Healthcare professionals often administer therapeutic hypothermia to optimize survival of both out-of-hospital and in-hospital cardiac arrest. While there are several studies that support therapeutic hypothermia after out-of-hospital cardiac arrest (OHCA), there had been no studies investigating its use for in-hospital cardiac arrest (IHCA) and a paucity of data of its comparative effectiveness — until now.

There are more than 350,000 out-of-hospital cardiac arrests in the United States each year, according to the American Heart Association, and the overall survival rate for OHCA is 12 percent. About 209,000 people have IHCAs in the U.S. each year, and about 24.8 percent of adults who suffer in-hospital cardiac arrest survive.

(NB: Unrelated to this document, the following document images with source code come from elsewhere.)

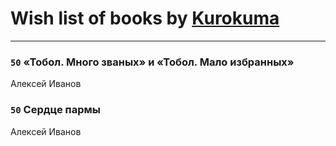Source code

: # Wish list of books by [Kurokuma](https://plus.google.com/114867625557587940583)
---

### `50` «Тобол. Много званых» и «Тобол. Мало избранных»
Алексей Иванов

### `50` Сердце пармы
Алексей Иванов

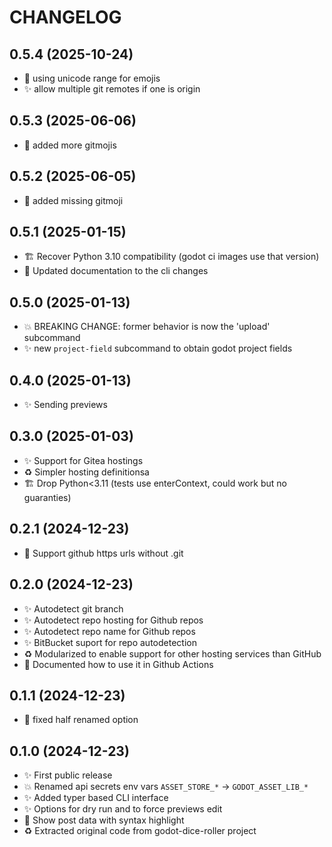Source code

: # CHANGELOG

## 0.5.4 (2025-10-24)

- 🐛 using unicode range for emojis
- ✨ allow multiple git remotes if one is origin

## 0.5.3 (2025-06-06)

- 🐛 added more gitmojis

## 0.5.2 (2025-06-05)

- 🐛 added missing gitmoji

## 0.5.1 (2025-01-15)

- 🏗️ Recover Python 3.10 compatibility (godot ci images use that version)
- 📝 Updated documentation to the cli changes

## 0.5.0 (2025-01-13)

- 💥 BREAKING CHANGE: former behavior is now the 'upload' subcommand
- ✨ new `project-field` subcommand to obtain godot project fields

## 0.4.0 (2025-01-13)

- ✨ Sending previews

## 0.3.0 (2025-01-03)

- ✨ Support for Gitea hostings
- ♻️ Simpler hosting definitionsa
- 🏗️ Drop Python<3.11 (tests use enterContext, could work but no guaranties)

## 0.2.1 (2024-12-23)

- 🐛 Support github https urls without .git

## 0.2.0 (2024-12-23)

- ✨ Autodetect git branch
- ✨ Autodetect repo hosting for Github repos
- ✨ Autodetect repo name for Github repos
- ✨ BitBucket suport for repo autodetection
- ♻️ Modularized to enable support for other hosting services than GitHub
- 📝 Documented how to use it in Github Actions

## 0.1.1 (2024-12-23)

- 🐛 fixed half renamed option

## 0.1.0 (2024-12-23)

- ✨ First public release
- 💥 Renamed api secrets env vars `ASSET_STORE_*` -> `GODOT_ASSET_LIB_*`
- ✨ Added typer based CLI interface
- ✨ Options for dry run and to force previews edit
- 💄 Show post data with syntax highlight
- ♻️ Extracted original code from godot-dice-roller project

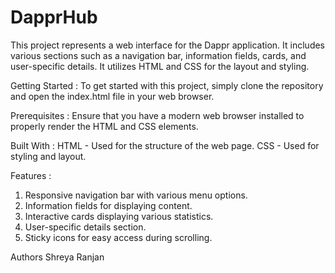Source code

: # DapprHub

This project represents a web interface for the Dappr application. It includes various sections such as a navigation bar, information fields, cards, and user-specific details. It utilizes HTML and CSS for the layout and styling.

Getting Started : 
To get started with this project, simply clone the repository and open the index.html file in your web browser.

Prerequisites : 
Ensure that you have a modern web browser installed to properly render the HTML and CSS elements.

Built With : 
HTML - Used for the structure of the web page.
CSS - Used for styling and layout.

Features : 
1. Responsive navigation bar with various menu options.
2. Information fields for displaying content.
3. Interactive cards displaying various statistics.
4. User-specific details section.
5. Sticky icons for easy access during scrolling.

Authors
Shreya Ranjan

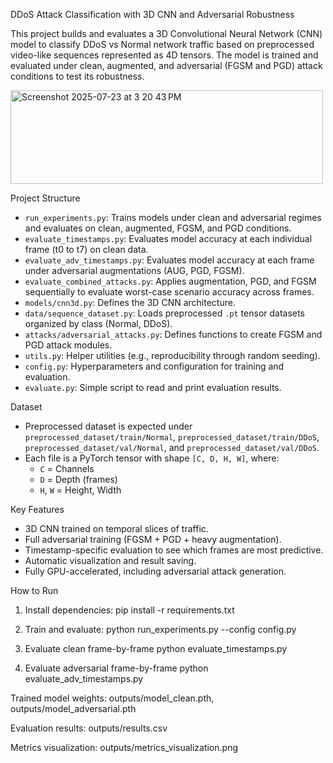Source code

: DDoS Attack Classification with 3D CNN and Adversarial Robustness

This project builds and evaluates a 3D Convolutional Neural Network (CNN) model to classify DDoS vs Normal network traffic based on preprocessed video-like sequences represented as 4D tensors. The model is trained and evaluated under clean, augmented, and adversarial (FGSM and PGD) attack conditions to test its robustness. 

<img width="500" height="150" alt="Screenshot 2025-07-23 at 3 20 43 PM" src="https://github.com/user-attachments/assets/991b9d4f-8f68-4a53-9409-65fe70df6542" />


Project Structure
- `run_experiments.py`: Trains models under clean and adversarial regimes and evaluates on clean, augmented, FGSM, and PGD conditions.
- `evaluate_timestamps.py`: Evaluates model accuracy at each individual frame (t0 to t7) on clean data.
- `evaluate_adv_timestamps.py`: Evaluates model accuracy at each frame under adversarial augmentations (AUG, PGD, FGSM).
- `evaluate_combined_attacks.py`: Applies augmentation, PGD, and FGSM sequentially to evaluate worst-case scenario accuracy across frames.
- `models/cnn3d.py`: Defines the 3D CNN architecture.
- `data/sequence_dataset.py`: Loads preprocessed `.pt` tensor datasets organized by class (Normal, DDoS).
- `attacks/adversarial_attacks.py`: Defines functions to create FGSM and PGD attack modules.
- `utils.py`: Helper utilities (e.g., reproducibility through random seeding).
- `config.py`: Hyperparameters and configuration for training and evaluation.
- `evaluate.py`: Simple script to read and print evaluation results.

Dataset
- Preprocessed dataset is expected under `preprocessed_dataset/train/Normal`, `preprocessed_dataset/train/DDoS`, `preprocessed_dataset/val/Normal`, and `preprocessed_dataset/val/DDoS`.
- Each file is a PyTorch tensor with shape `[C, D, H, W]`, where:
  - `C` = Channels
  - `D` = Depth (frames)
  - `H`, `W` = Height, Width

Key Features
- 3D CNN trained on temporal slices of traffic.
- Full adversarial training (FGSM + PGD + heavy augmentation).
- Timestamp-specific evaluation to see which frames are most predictive.
- Automatic visualization and result saving.
- Fully GPU-accelerated, including adversarial attack generation.

How to Run
1. Install dependencies:
   pip install -r requirements.txt


2. Train and evaluate:
    python run_experiments.py --config config.py

3. Evaluate clean frame-by-frame
    python evaluate_timestamps.py

4. Evaluate adversarial frame-by-frame
    python evaluate_adv_timestamps.py

Trained model weights: outputs/model_clean.pth, outputs/model_adversarial.pth

Evaluation results: outputs/results.csv

Metrics visualization: outputs/metrics_visualization.png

The American Heart Association guidelines on therapeutic hypothermia suggest therapeutic hypothermia, which consists of cooling the bodies of unconscious patients to 32-34 degrees C for 12-24 hours, after IHCA. Cooling the body for 24 hours then slowly rewarming limits the effects of cerebral hypoxia and reperfusion, slows cerebral metabolism, limits cerebral cell death and lessens cerebral edema.

The objective of the study entitled "Association Between Therapeutic Hypothermia and Survival After In-Hospital Cardiac Arrest" and published this month in the Journal of the American Medical Association (JAMA) was to evaluate the association between therapeutic and survival after IHCA.

For this cohort study, researchers used information from the Get With the Guidelines-Resuscitation registry. The scientists collected information about 26,183 patients successfully resuscitated after IHCA between March 1, 2002, and Dec. 31, 2014, with follow-up ending Feb. 4, 2015. The researchers included both patients treated and not treated with hypothermia at 355 hospitals in the United States.

The researchers set survival to hospital discharge as the primary outcome of the study. They also included favorable neurological survival, as defined as a Cerebral Performance Category score of one or two, as a secondary outcome.

The investigators used a matched propensity score analysis to compare and examine data for all cardiac arrests combined. They also performed separate analysis and examination shockable cardiac arrests, such as ventricular fibrillation and pulseless ventricular tachycardia, and for nonshockable asystole and pulseless electrical activity.

Of the 26,183 patients with IHCA, doctors treated 1,568 with therapeutic hypothermia. The researchers matched 1,524 of these patients by propensity score to 3,714 patients who did not receive therapeutic hypothermia.

The mean age of those who received therapeutic hypothermia was 61.6 years, while the mean age of those who did not was 62.2 years. Just over 58 percent of the patients who received therapeutic hypothermia were male; 57.1 percent of those who did not receive therapeutic hypothermia were male.

After adjustment, therapeutic hypothermia was associated with a lower in-house survival rate, at 27.4 percent versus 29.2 percent. The researchers found a similar association for those who suffered nonshockable cardiac arrest rhythms, at 22.2 percent versus 24.5 percent.

In the overall cohort, those who receive therapeutic hypothermia also had lower rates of favorable neurological survival, at 17 percent of those receiving therapeutic hypothermia having favorable neurological survival compared with 20.5 percent of those who received usual care.

The researchers matched patients to their Medicare information, which allowed the scientists to follow up and compare 706 patients treated with hypothermia to 2,035 controls for one-year survival. The scientists found that survival rates were similar between both groups.

This new study suggests the use of therapeutic hypothermia may actually lower likelihood to hospital discharge and decrease the chances of a favorable neurological survival among patients suffering an in-hospital cardiac arrest. Randomized clinical trials are needed to assess efficacy of administering therapeutic hypothermia after IHCA.